Task item » For every line in the data below that contains "values", copy the line.

Listed records »
= Beginning of Section =

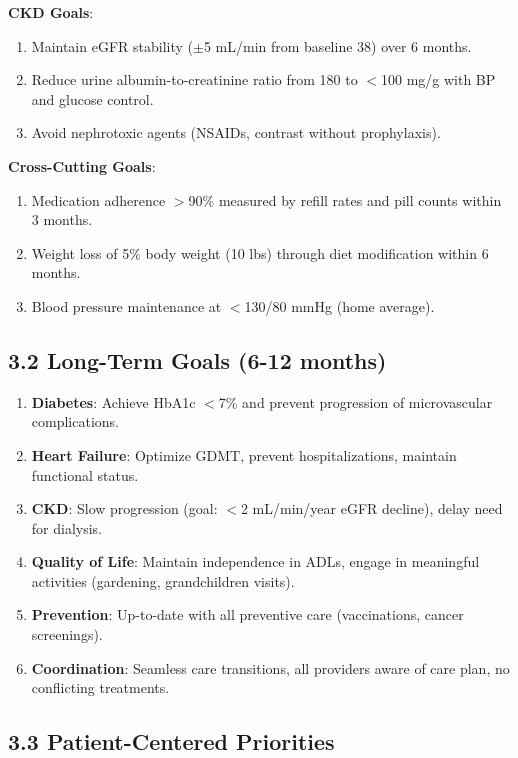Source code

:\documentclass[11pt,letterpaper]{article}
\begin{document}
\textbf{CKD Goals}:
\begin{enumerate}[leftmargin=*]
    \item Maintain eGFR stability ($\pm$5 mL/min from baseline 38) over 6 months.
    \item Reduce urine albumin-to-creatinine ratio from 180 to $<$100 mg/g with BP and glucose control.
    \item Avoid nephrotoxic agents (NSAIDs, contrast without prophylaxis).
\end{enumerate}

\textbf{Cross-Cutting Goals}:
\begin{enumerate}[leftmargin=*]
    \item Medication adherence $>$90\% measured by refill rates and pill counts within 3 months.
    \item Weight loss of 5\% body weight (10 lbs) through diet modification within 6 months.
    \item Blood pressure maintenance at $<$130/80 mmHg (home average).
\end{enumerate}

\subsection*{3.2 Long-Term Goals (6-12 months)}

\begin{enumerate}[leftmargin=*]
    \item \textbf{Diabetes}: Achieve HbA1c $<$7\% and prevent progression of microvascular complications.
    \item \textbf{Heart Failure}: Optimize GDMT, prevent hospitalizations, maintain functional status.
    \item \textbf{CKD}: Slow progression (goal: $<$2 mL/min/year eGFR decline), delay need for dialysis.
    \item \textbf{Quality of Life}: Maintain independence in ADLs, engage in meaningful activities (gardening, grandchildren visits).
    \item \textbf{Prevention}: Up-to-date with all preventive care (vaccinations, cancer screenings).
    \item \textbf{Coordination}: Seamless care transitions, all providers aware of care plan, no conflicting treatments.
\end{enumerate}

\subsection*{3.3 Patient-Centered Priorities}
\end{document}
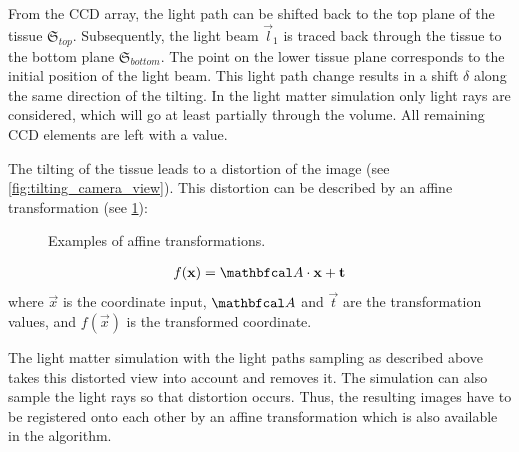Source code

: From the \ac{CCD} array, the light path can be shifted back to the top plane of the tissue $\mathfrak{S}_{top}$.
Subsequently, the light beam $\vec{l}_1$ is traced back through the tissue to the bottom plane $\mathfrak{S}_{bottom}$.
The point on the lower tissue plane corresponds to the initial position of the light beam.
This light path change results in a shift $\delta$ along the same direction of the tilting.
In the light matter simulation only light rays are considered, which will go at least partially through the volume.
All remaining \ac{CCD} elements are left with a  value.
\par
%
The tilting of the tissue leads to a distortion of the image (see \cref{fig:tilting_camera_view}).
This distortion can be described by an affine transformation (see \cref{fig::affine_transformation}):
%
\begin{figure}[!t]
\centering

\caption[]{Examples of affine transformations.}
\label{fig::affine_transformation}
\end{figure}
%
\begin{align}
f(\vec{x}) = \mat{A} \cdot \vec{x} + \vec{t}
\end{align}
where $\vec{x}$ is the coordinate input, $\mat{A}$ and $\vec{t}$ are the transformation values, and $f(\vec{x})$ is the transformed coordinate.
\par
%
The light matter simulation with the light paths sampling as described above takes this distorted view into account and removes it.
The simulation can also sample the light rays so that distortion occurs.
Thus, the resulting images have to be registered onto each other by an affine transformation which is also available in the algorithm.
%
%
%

= End of Section =
= Beginning of Section =

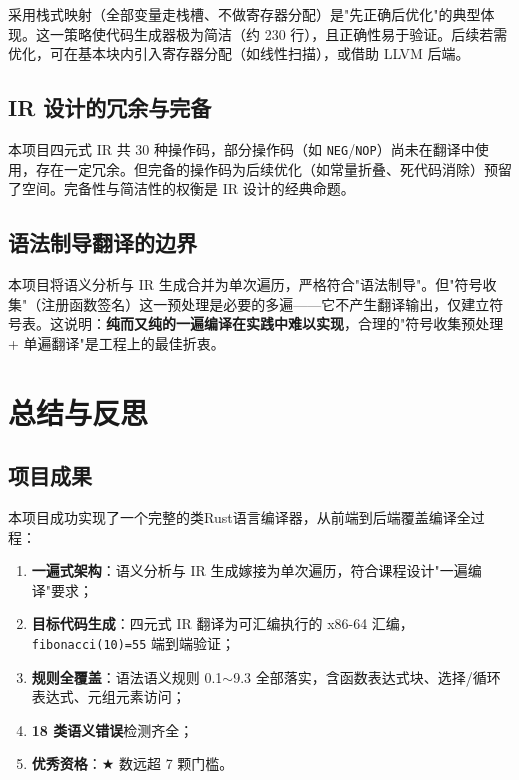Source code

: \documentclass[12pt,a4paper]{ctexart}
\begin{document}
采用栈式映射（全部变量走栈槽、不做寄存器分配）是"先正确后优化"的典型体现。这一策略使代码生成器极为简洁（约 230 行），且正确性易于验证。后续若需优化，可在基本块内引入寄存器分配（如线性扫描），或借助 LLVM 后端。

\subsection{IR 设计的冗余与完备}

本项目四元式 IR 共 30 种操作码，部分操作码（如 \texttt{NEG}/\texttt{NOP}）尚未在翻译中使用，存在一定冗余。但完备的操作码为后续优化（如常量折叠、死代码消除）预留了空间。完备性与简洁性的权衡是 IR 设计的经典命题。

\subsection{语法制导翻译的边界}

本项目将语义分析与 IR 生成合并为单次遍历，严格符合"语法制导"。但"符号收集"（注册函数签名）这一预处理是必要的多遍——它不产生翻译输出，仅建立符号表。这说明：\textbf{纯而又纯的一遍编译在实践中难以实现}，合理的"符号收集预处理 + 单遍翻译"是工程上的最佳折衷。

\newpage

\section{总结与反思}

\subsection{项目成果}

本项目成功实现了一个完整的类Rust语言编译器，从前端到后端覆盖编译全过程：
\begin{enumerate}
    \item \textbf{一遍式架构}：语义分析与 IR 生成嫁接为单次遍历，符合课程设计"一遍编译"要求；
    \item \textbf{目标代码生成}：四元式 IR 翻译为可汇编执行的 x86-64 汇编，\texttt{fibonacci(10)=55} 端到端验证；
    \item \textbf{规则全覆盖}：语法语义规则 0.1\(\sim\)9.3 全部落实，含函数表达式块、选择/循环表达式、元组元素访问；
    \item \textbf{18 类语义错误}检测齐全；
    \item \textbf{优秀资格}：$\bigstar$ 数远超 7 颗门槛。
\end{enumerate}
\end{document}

= End of Section =
= Beginning of Section =

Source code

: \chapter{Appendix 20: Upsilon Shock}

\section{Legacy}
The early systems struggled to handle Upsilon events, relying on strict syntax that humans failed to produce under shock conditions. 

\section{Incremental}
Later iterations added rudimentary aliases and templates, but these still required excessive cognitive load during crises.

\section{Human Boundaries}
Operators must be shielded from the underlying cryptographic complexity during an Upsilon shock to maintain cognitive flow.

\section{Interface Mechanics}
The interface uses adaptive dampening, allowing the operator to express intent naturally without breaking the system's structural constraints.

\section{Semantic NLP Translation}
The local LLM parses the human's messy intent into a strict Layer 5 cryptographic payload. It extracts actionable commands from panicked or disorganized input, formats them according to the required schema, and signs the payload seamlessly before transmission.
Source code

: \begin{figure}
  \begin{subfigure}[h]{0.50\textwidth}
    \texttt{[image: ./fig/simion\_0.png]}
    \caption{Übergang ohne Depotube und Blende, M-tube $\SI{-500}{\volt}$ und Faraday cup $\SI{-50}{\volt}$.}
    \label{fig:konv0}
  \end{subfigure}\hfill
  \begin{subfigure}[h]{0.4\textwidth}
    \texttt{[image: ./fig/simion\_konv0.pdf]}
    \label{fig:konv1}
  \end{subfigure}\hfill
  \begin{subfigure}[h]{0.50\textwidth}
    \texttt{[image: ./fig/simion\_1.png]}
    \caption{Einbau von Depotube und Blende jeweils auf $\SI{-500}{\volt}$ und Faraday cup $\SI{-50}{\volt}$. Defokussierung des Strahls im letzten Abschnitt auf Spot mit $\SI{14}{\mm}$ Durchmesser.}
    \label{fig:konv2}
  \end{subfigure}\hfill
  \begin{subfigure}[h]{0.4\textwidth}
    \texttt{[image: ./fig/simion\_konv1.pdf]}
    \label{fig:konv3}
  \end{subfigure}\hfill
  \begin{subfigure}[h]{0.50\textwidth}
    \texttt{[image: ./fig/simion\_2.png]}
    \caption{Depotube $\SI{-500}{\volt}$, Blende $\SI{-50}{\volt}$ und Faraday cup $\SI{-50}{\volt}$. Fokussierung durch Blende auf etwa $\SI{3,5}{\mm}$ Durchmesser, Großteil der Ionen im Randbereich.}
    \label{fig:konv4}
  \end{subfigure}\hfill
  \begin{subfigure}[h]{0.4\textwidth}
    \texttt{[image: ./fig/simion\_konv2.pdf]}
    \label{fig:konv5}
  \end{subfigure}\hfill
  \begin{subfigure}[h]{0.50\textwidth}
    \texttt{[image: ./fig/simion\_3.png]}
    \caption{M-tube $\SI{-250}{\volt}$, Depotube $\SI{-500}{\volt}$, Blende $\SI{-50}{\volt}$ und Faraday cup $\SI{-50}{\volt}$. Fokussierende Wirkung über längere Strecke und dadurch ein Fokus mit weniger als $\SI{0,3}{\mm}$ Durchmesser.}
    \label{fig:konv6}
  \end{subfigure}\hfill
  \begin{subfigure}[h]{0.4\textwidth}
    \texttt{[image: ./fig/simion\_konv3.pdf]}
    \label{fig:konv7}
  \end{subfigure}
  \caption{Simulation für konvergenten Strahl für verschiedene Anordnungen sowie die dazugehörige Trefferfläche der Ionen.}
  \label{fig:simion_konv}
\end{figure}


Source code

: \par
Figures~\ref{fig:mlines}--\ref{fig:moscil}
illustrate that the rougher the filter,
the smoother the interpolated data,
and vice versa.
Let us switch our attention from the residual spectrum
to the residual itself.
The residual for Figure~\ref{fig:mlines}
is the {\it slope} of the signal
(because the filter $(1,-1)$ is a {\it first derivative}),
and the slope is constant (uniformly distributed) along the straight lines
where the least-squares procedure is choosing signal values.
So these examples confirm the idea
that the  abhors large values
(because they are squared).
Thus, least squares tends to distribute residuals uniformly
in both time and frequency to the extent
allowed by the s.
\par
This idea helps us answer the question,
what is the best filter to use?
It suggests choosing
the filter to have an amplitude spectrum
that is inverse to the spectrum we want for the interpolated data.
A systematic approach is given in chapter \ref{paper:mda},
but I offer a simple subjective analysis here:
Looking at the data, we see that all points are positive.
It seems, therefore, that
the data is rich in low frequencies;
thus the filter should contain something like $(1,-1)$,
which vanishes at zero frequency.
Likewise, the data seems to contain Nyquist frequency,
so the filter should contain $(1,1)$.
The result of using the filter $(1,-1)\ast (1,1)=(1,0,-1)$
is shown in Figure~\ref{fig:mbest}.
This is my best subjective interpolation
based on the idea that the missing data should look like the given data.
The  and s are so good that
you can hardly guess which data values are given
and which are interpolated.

= End of Section =

Output below »
where $\vec{x}$ is the coordinate input, $\mat{A}$ and $\vec{t}$ are the transformation values, and $f(\vec{x})$ is the transformed coordinate.
where the least-squares procedure is choosing signal values.
that the  abhors large values
you can hardly guess which data values are given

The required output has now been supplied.